━━ ENTRIES SUPPLIED

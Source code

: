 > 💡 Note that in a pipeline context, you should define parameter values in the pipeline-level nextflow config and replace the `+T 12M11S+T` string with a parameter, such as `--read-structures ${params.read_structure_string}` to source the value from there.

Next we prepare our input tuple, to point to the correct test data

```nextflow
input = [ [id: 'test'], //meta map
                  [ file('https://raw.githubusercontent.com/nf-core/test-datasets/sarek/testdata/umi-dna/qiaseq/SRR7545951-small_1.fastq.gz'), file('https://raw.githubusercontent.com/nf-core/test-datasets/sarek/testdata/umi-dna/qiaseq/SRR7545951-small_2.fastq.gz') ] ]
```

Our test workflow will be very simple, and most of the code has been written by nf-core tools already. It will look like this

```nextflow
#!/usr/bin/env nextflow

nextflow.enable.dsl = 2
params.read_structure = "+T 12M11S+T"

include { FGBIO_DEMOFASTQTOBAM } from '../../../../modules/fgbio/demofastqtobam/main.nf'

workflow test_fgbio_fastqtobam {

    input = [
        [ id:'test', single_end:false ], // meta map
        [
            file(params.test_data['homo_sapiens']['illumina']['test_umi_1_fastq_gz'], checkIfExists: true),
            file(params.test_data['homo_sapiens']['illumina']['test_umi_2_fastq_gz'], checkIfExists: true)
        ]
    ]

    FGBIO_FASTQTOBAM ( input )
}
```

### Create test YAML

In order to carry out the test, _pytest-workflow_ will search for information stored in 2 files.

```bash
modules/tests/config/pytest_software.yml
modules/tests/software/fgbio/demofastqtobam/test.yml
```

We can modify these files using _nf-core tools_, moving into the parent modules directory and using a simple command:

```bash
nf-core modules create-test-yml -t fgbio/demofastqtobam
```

━━━━
━━ ENTRIES SUPPLIED

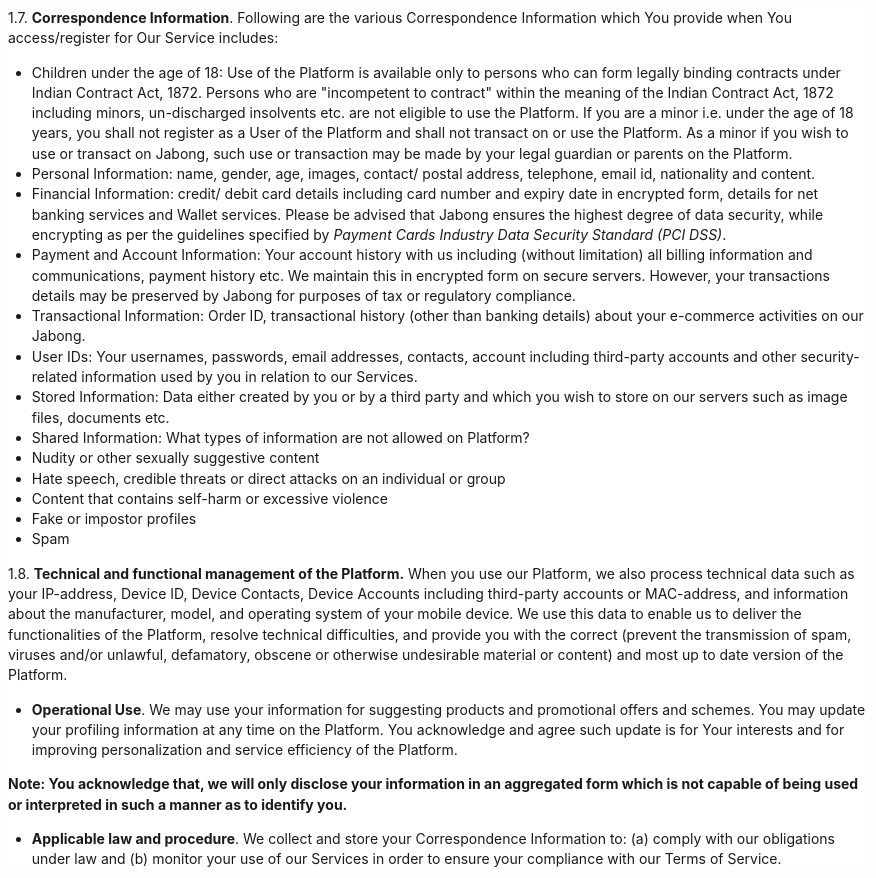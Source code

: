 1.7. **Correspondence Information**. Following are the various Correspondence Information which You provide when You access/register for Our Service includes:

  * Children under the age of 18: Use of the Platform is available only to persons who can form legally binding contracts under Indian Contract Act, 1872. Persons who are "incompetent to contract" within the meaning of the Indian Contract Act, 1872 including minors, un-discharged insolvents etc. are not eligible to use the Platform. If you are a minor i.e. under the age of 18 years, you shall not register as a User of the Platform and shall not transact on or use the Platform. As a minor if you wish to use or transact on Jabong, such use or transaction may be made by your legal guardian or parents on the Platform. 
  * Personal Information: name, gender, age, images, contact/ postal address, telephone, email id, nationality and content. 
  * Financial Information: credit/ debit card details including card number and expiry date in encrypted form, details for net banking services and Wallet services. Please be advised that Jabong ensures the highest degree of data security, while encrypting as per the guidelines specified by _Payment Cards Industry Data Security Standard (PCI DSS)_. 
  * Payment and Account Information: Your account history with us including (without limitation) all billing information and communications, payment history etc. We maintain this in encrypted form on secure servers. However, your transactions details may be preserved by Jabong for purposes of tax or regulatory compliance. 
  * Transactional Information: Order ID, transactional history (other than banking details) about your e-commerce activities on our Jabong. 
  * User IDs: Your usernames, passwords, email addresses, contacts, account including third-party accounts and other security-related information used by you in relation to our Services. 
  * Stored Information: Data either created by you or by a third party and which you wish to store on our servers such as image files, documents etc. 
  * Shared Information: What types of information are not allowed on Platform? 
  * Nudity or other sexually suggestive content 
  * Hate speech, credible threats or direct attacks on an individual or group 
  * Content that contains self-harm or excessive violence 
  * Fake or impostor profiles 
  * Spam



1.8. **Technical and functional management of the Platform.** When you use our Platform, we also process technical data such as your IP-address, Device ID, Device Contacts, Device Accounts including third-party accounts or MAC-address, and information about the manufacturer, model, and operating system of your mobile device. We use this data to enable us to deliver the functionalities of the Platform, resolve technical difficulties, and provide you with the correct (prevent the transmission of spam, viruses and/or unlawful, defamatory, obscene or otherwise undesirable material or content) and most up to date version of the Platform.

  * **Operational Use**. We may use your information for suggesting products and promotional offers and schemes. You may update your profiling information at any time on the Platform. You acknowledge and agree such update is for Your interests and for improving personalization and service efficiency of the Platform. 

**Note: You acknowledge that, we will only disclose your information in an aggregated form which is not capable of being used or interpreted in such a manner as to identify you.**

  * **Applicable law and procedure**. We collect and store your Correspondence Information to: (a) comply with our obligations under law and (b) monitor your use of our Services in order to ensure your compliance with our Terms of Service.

━━━━

WHAT NEEDS TO BE DONE »
Only lines that hold the string "modules" belong in the answer, so copy every one of them from the records.

OUTPUT »
include { FGBIO_DEMOFASTQTOBAM } from '../../../../modules/fgbio/demofastqtobam/main.nf'
modules/tests/config/pytest_software.yml
modules/tests/software/fgbio/demofastqtobam/test.yml
We can modify these files using _nf-core tools_, moving into the parent modules directory and using a simple command:
nf-core modules create-test-yml -t fgbio/demofastqtobam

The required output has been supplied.